* What to produce: Look through the records below, and whenever a line contains "galaxia", copy it.

Entries taken from a collection:

★ ★ ★ ★ ★

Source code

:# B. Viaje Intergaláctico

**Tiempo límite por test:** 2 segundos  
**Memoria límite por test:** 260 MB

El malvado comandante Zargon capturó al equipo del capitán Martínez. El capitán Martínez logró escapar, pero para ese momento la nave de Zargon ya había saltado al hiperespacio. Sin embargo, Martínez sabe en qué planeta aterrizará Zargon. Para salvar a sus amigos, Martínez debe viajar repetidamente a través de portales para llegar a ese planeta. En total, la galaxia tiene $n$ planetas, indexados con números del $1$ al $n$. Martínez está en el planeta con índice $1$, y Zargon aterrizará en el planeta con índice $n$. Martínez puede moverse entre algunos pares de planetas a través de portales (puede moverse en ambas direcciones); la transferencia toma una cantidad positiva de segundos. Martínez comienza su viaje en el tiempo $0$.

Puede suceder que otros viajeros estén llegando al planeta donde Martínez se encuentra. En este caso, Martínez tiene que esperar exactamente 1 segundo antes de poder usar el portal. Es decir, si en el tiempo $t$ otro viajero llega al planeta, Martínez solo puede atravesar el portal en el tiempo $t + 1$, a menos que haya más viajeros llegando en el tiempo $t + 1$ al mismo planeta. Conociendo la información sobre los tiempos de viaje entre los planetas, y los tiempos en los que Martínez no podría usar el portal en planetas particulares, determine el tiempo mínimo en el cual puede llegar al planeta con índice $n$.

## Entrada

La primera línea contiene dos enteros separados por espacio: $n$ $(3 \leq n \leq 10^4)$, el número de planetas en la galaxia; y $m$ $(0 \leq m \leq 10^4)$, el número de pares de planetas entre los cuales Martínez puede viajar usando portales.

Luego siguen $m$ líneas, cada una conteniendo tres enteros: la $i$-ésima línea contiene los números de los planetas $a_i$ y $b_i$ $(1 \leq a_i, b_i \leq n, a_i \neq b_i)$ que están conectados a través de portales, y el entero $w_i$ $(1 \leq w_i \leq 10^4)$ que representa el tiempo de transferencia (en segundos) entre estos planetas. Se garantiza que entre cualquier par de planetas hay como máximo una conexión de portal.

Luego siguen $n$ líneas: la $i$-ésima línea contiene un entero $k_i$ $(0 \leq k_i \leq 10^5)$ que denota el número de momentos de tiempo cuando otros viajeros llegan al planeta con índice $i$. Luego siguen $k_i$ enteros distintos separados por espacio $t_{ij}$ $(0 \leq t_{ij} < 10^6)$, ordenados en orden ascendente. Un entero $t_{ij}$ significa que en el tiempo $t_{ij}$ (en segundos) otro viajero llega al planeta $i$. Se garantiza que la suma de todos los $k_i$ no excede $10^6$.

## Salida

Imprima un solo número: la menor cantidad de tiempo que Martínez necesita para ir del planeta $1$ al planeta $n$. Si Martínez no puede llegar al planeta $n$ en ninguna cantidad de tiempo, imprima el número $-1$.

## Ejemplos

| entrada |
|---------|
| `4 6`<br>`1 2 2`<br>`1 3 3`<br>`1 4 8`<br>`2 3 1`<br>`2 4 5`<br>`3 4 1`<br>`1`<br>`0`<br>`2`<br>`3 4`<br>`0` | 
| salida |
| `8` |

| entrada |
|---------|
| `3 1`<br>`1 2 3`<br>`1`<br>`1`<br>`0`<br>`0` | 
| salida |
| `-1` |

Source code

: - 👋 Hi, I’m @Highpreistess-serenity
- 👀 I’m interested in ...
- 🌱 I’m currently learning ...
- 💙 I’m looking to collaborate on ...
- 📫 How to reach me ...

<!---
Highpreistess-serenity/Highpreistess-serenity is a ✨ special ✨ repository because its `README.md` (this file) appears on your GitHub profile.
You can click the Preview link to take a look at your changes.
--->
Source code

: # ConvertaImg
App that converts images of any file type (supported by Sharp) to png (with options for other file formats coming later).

★ ★ ★ ★ ★

* Your response:
El malvado comandante Zargon capturó al equipo del capitán Martínez. El capitán Martínez logró escapar, pero para ese momento la nave de Zargon ya había saltado al hiperespacio. Sin embargo, Martínez sabe en qué planeta aterrizará Zargon. Para salvar a sus amigos, Martínez debe viajar repetidamente a través de portales para llegar a ese planeta. En total, la galaxia tiene $n$ planetas, indexados con números del $1$ al $n$. Martínez está en el planeta con índice $1$, y Zargon aterrizará en el planeta con índice $n$. Martínez puede moverse entre algunos pares de planetas a través de portales (puede moverse en ambas direcciones); la transferencia toma una cantidad positiva de segundos. Martínez comienza su viaje en el tiempo $0$.
La primera línea contiene dos enteros separados por espacio: $n$ $(3 \leq n \leq 10^4)$, el número de planetas en la galaxia; y $m$ $(0 \leq m \leq 10^4)$, el número de pares de planetas entre los cuales Martínez puede viajar usando portales.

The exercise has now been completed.